When considering location, also aim for warmer climates like California, since these areas tend to have fuller and easier wine harvests. A more consistent harvest means the vintner saves money on creating the wine, and this means you save money buying it.

A final factor to consider is why a particular bottle might be on sale or at a discount, if this comes up. Generally wines are put on sale either because they are not selling well, or because they are past the growing season and need to move product. Neither of these mean that on sale wine is worse than full price, it just means they are less popular or out of season.

What Else is Table Wine Good For?

Table wines are primarily designed for drinking, but they can have other uses as well. For a number of reasons, table wines are good for cooking if you need wine as an ingredient.

First, it is important to know that wines labeled “cooking wine” are often full of preservatives and additives that make them last longer, but also affect their taste. Using a real wine is the best way to maximize the flavor of whatever you are cooking.

To this end table wines make a great cooking ingredient, since they are cheap to buy and have many of the qualities of regular wine. You can also feel better about only using part of the bottle, since most recipes don’t need a full bottle of wine and wine will go bad after a few days once opened.
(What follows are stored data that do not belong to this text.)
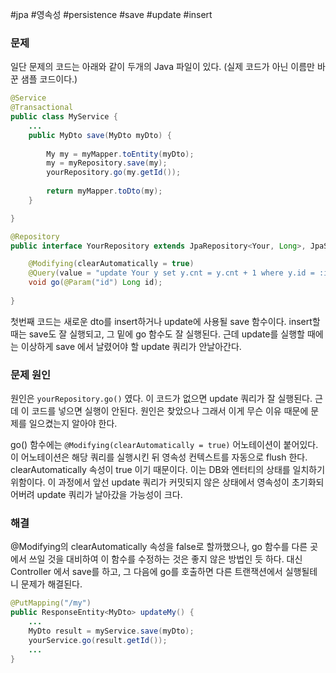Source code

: #jpa #영속성 #persistence #save #update #insert

### 문제

일단 문제의 코드는 아래와 같이 두개의 Java 파일이 있다. (실제 코드가 아닌 이름만 바꾼 샘플 코드이다.)

```java
@Service
@Transactional
public class MyService {
	...
	public MyDto save(MyDto myDto) {  
		    
	    My my = myMapper.toEntity(myDto);  
	    my = myRepository.save(my);
	    yourRepository.go(my.getId());  
	  
	    return myMapper.toDto(my);  
	}

}
```

```java
@Repository  
public interface YourRepository extends JpaRepository<Your, Long>, JpaSpecificationExecutor<Your> {

    @Modifying(clearAutomatically = true)  
    @Query(value = "update Your y set y.cnt = y.cnt + 1 where y.id = :id")  
    void go(@Param("id") Long id);
    
}
```

첫번째 코드는 새로운 dto를 insert하거나 update에 사용될 save 함수이다. insert할 때는 save도 잘 실행되고, 그 밑에 go 함수도 잘 실행된다. 근데 update를 실행할 때에는 이상하게 save 에서 날렸어야 할 update 쿼리가 안날아간다. 

### 문제 원인

원인은  `yourRepository.go()` 였다. 이 코드가 없으면 update 쿼리가 잘 실행된다. 근데 이 코드를 넣으면 실행이 안된다. 원인은 찾았으나 그래서 이게 무슨 이유 때문에 문제를 일으켰는지 알아야 한다.

go() 함수에는 `@Modifying(clearAutomatically = true)` 어노테이션이 붙어있다. 이 어노테이션은 해당 쿼리를 실행시킨 뒤 영속성 컨텍스트를 자동으로 flush 한다. clearAutomatically 속성이 true 이기 때문이다. 이는 DB와 엔터티의 상태를 일치하기 위함이다. 이 과정에서 앞선 update 쿼리가 커밋되지 않은 상태에서 영속성이 초기화되어버려 update 쿼리가 날아갔을 가능성이 크다. 

### 해결

@Modifying의 clearAutomatically 속성을 false로 할까했으나, go 함수를 다른 곳에서 쓰일 것을 대비하여 이 함수를 수정하는 것은 좋지 않은 방법인 듯 하다. 대신 Controller 에서 save를 하고, 그 다음에 go를 호출하면 다른 트랜잭션에서 실행될테니 문제가 해결된다.

```java
@PutMapping("/my")
public ResponseEntity<MyDto> updateMy() {
	...
	MyDto result = myService.save(myDto);  
	yourService.go(result.getId());
	...
}
```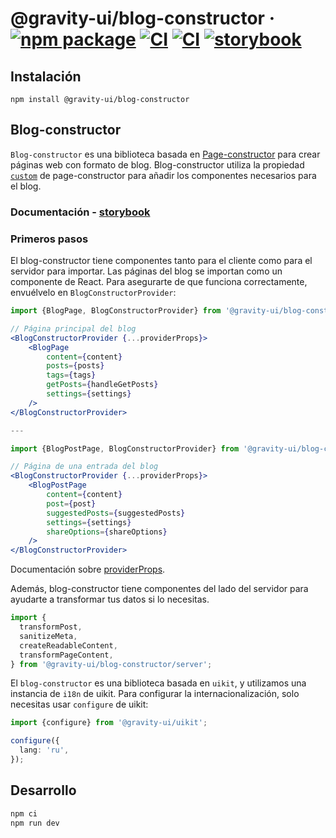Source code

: # @gravity-ui/blog-constructor &middot; [![npm package](https://img.shields.io/npm/v/@gravity-ui/blog-constructor)](https://www.npmjs.com/package/@gravity-ui/blog-constructor) [![CI](https://img.shields.io/github/actions/workflow/status/gravity-ui/blog-constructor/ci.yml?branch=main&label=CI)](https://github.com/gravity-ui/blog-constructor/actions/workflows/ci.yml?query=branch:main) [![CI](https://img.shields.io/github/actions/workflow/status/gravity-ui/blog-constructor/release.yml?branch=main&label=Release)](https://github.com/gravity-ui/blog-constructor/actions/workflows/release.yml?query=branch:main) [![storybook](https://img.shields.io/badge/Storybook-deployed-ff4685)](https://preview.gravity-ui.com/blog-constructor/)

## Instalación

```shell
npm install @gravity-ui/blog-constructor
```

## Blog-constructor

`Blog-constructor` es una biblioteca basada en [Page-constructor](https://github.com/gravity-ui/page-constructor) para crear páginas web con formato de blog. Blog-constructor utiliza la propiedad [`custom`](https://github.com/gravity-ui/page-constructor#custom-blocks) de page-constructor para añadir los componentes necesarios para el blog.

### Documentación - [storybook](https://preview.gravity-ui.com/blog-constructor/)

### Primeros pasos

El blog-constructor tiene componentes tanto para el cliente como para el servidor para importar. Las páginas del blog se importan como un componente de React. Para asegurarte de que funciona correctamente, envuélvelo en `BlogConstructorProvider`:

```jsx
import {BlogPage, BlogConstructorProvider} from '@gravity-ui/blog-constructor';

// Página principal del blog
<BlogConstructorProvider {...providerProps}>
    <BlogPage
        content={content}
        posts={posts}
        tags={tags}
        getPosts={handleGetPosts}
        settings={settings}
    />
</BlogConstructorProvider>

---

import {BlogPostPage, BlogConstructorProvider} from '@gravity-ui/blog-constructor';

// Página de una entrada del blog
<BlogConstructorProvider {...providerProps}>
    <BlogPostPage
        content={content}
        post={post}
        suggestedPosts={suggestedPosts}
        settings={settings}
        shareOptions={shareOptions}
    />
</BlogConstructorProvider>

```

Documentación sobre [providerProps](./src/constructor/README.md).

Además, blog-constructor tiene componentes del lado del servidor para ayudarte a transformar tus datos si lo necesitas.

```jsx
import {
  transformPost,
  sanitizeMeta,
  createReadableContent,
  transformPageContent,
} from '@gravity-ui/blog-constructor/server';
```

El `blog-constructor` es una biblioteca basada en `uikit`, y utilizamos una instancia de `i18n` de uikit. Para configurar la internacionalización, solo necesitas usar `configure` de uikit:

```typescript
import {configure} from '@gravity-ui/uikit';

configure({
  lang: 'ru',
});
```

## Desarrollo

```bash
npm ci
npm run dev
```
If you lose a bottle of Bordeaux this way, you lose a lot of money in the process, but if you lose a $10 dollar bottle of red table wine to oxidation, that’s a much smaller loss. This combination of lower price with standard wine qualities makes table wines an excellent choice for cooking, especially on a budget.

Conclusion

Table wines are a curious phenomenon in restaurants and wine stores, which beg the question: what is this wine for?

The short answer is drinking with dinner, since they cost less and contain less alcohol than other wines, depending on where you live. The longer answer, is that they can be used for drinking or cooking by consumes and they give vintners a chance to experiment with new techniques or just dodge price-raising wine regulations.